The interior of the beautiful Higbee's Department Store, now the home of the Horseshoe Casino, was actually used for "the visit to Santa" scene. Santa's house and slide, where Ralphie and his friends went to sit on the lap of the great-giver-of-gifts, which was built for the movie, was left in the store after the film crew departed. The slide was used every Christmas season from that time until the store closed in 2002.

The film, "A Christmas Story," was released in 1983. It takes place on Cleveland Street in Hohman, Indiana, in the 1940s. It centers on Ralphie, a 9 year-old boy whose goal in life is to have Santa bring him "an Official Red Ryder Carbine-Action Two-Hundred-Shot Range Model Air Rifle with a compass in the stock and this thing which tells time."

Ralphie and his best friends, Flick and Schwartz, try to negotiate life as tweens. A life filled with sophomoric wishes, eluding Scut Farkas, the neighborhood bully, putting up with Randy, Ralphie's younger brother, escaping the grasps of Esther Jane, who has a crush on our hero, and the need to convince every one in his life that he won't shoot out his eye with the sought after bb gun.

The tale is narrated through remembrances relayed by Ralph, the adult Ralphie. (In the film Ralph's voice was supplied by Jean Shepherd, the film's co-author.)

The play, adapted by Philip Grecian, is based on Shepherd, Leigh Brown and Bob Clark's film script and Shepherd's book, "In God We Trust, All Others Pay Cash."

The stage version is filled with memorable lines from the film, including, "Be sure to drink your Ovaltine," "Daddy's gonna kill Ralphie!," "Only I didn't say 'Fudge.' I said the WORD, the big one, the queen-mother of dirty words, the 'F-dash-dash-dash' word!," "Some men are Baptists, others Catholics, my father was an Oldsmobile man!," "Scut Farkus staring out at us with his yellow eyes. He had yellow eyes! SO HELP ME GOD, YELLOW EYES," "Aha, aha, it's a clinkerrrr!!! That blasted, stupid furnace. Dadgummit!." And, the never to be forgotten epithet by Flick before he succumbed to the "I TRIPLE-dog-dare you!" Yes, "Stick my tongue to that stupid pole, that's stupid."

Again this year, the Play House production is directed by John McCluggage.
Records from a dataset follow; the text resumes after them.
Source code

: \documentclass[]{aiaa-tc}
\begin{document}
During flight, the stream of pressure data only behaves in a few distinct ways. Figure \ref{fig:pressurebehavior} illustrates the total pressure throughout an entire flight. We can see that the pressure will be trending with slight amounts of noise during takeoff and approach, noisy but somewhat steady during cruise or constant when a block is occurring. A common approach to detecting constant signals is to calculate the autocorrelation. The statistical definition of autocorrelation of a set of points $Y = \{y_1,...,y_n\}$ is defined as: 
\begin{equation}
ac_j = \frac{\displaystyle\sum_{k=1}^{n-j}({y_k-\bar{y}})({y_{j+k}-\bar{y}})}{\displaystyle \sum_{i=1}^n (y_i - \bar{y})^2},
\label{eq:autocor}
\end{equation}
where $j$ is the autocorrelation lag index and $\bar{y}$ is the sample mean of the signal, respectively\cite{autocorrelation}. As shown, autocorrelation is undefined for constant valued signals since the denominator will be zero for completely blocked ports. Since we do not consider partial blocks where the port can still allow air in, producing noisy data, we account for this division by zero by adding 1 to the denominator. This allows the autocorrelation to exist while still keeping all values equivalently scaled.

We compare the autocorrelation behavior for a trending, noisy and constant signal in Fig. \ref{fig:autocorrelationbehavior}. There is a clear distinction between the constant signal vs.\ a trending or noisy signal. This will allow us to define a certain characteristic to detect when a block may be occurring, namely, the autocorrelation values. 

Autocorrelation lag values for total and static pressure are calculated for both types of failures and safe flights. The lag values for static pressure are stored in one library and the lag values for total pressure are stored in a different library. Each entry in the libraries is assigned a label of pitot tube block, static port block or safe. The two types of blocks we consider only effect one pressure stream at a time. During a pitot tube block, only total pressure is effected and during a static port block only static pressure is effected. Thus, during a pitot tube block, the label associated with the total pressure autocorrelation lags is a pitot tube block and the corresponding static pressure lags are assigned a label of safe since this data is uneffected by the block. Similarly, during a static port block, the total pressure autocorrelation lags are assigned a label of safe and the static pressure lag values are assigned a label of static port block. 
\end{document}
He follows the pattern he established in the past, so the pace, the images and the character development are basically parallel to former productions. So, as McCluggage states in his program notes, "I hope [it] is a show that is familiar and welcome."
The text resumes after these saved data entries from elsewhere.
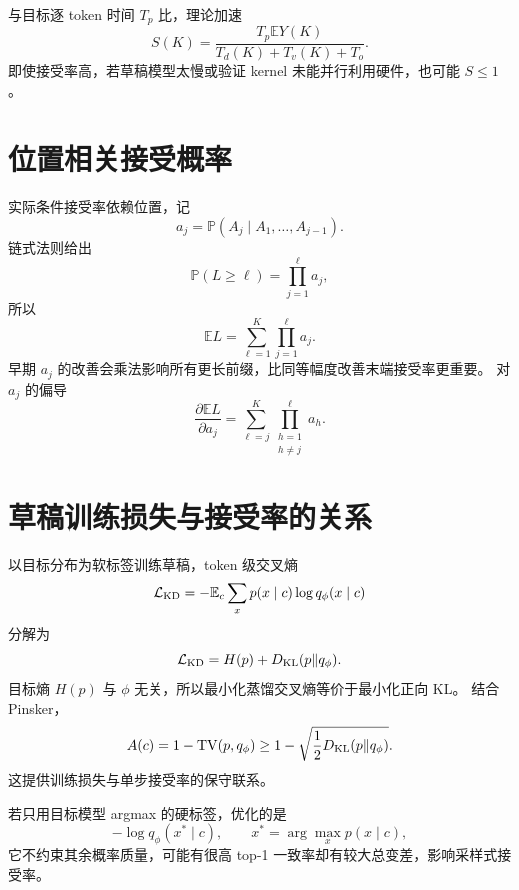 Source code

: \documentclass[11pt]{article}
\numberwithin{equation}{section}
\newcommand{\E}{\mathbb{E}}
\newcommand{\Pp}{\mathbb{P}}
\newcommand{\1}{\mathbf{1}}
\newcommand{\cL}{\mathcal{L}}
\begin{document}
与目标逐 token 时间 $T_p$ 比，理论加速
\begin{equation}
 S(K)=\frac{T_p\E Y(K)}{T_d(K)+T_v(K)+T_o}.
\end{equation}
即使接受率高，若草稿模型太慢或验证 kernel 未能并行利用硬件，也可能 $S\le1$。

\section{位置相关接受概率}

实际条件接受率依赖位置，记
\begin{equation}
 a_j=\Pp(A_j\mid A_1,\ldots,A_{j-1}).
\end{equation}
链式法则给出
\begin{equation}
 \Pp(L\ge\ell)=\prod_{j=1}^{\ell}a_j,
\end{equation}
所以
\begin{equation}
 \boxed{\E L=\sum_{\ell=1}^{K}\prod_{j=1}^{\ell}a_j.}
\end{equation}
早期 $a_j$ 的改善会乘法影响所有更长前缀，比同等幅度改善末端接受率更重要。
对 $a_j$ 的偏导
\begin{equation}
 \frac{\partial\E L}{\partial a_j}
 =\sum_{\ell=j}^{K}\prod_{\substack{h=1\\h\ne j}}^{\ell}a_h.
\end{equation}

\section{草稿训练损失与接受率的关系}

以目标分布为软标签训练草稿，token 级交叉熵
\begin{equation}
 \cL_{\rm KD}=-\E_{c}\sum_xp(x\mid c)\log q_\phi(x\mid c)
\end{equation}
分解为
\begin{equation}
 \cL_{\rm KD}=H(p)+D_{\rm KL}(p\|q_\phi).
\end{equation}
目标熵 $H(p)$ 与 $\phi$ 无关，所以最小化蒸馏交叉熵等价于最小化正向 KL。
结合 Pinsker，
\begin{equation}
 A(c)=1-\operatorname{TV}(p,q_\phi)
 \ge1-\sqrt{\frac12D_{\rm KL}(p\|q_\phi)}.
\end{equation}
这提供训练损失与单步接受率的保守联系。

若只用目标模型 argmax 的硬标签，优化的是
\begin{equation}
 -\log q_\phi(x^*\mid c),\qquad x^*=\arg\max_xp(x\mid c),
\end{equation}
它不约束其余概率质量，可能有很高 top-1 一致率却有较大总变差，影响采样式接受率。
\end{document}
Back are Christopher Gerson as the kind-hearted but harassable The Old Man, Madeleine Maby as the "June Cleaver" wise mother, Laura Perrotta as Miss Shields, the teacher whose alter ego is the Wicked Witch of the West, and the talented Jeff Talbott as the adult Ralph. Talbott gives a special appropriate child-like enthusiasm and sound of nostalgia to the role.

Standouts among the "new" kids in the cast are Willie Rose as the put-upon Flick, the victim of Scut Farkas, the neighborhood's yellow-eyed, evil bully and Miles Pierce, as Randy, Ralphie's younger brother whose plaintive wails of "I have to go wee-wee," are one of the show's highlights. Carter Sindelar is very believable as Ralphie whose longing for a bb gun that will surely shoot out his eye is heart-felt.

The other kids, Howey Nock (Schwartz), Henry Harte (Scut Farkas), Sun-Hee Smith(Helen) and Maela Mazzone (Esther Jane) are also fine, though projection is a problem as they aren't miked and don't have the big voices needed to project throughout the Allen auditorium.

Robert Mark Morgan's turntable set design worked well, but the Higbee's Santa house and slide, once again, are still flimsy and underwhelming. It looks nothing like the real Higbee's slide. If the show is done again, Morgan should do some homework, find a picture of the original, and duplicate it on stage.

James C. Swonger's sound design was outstanding. The audio special effects, especially the "clinkers" and "Bumpuses's dogs" were terrific.

CAPSULE JUDGMENT: It's back! Once again CPH is presenting "A Christmas Story." This production, as has become the tradition, is a charming reenactment of the Jean Shepard story.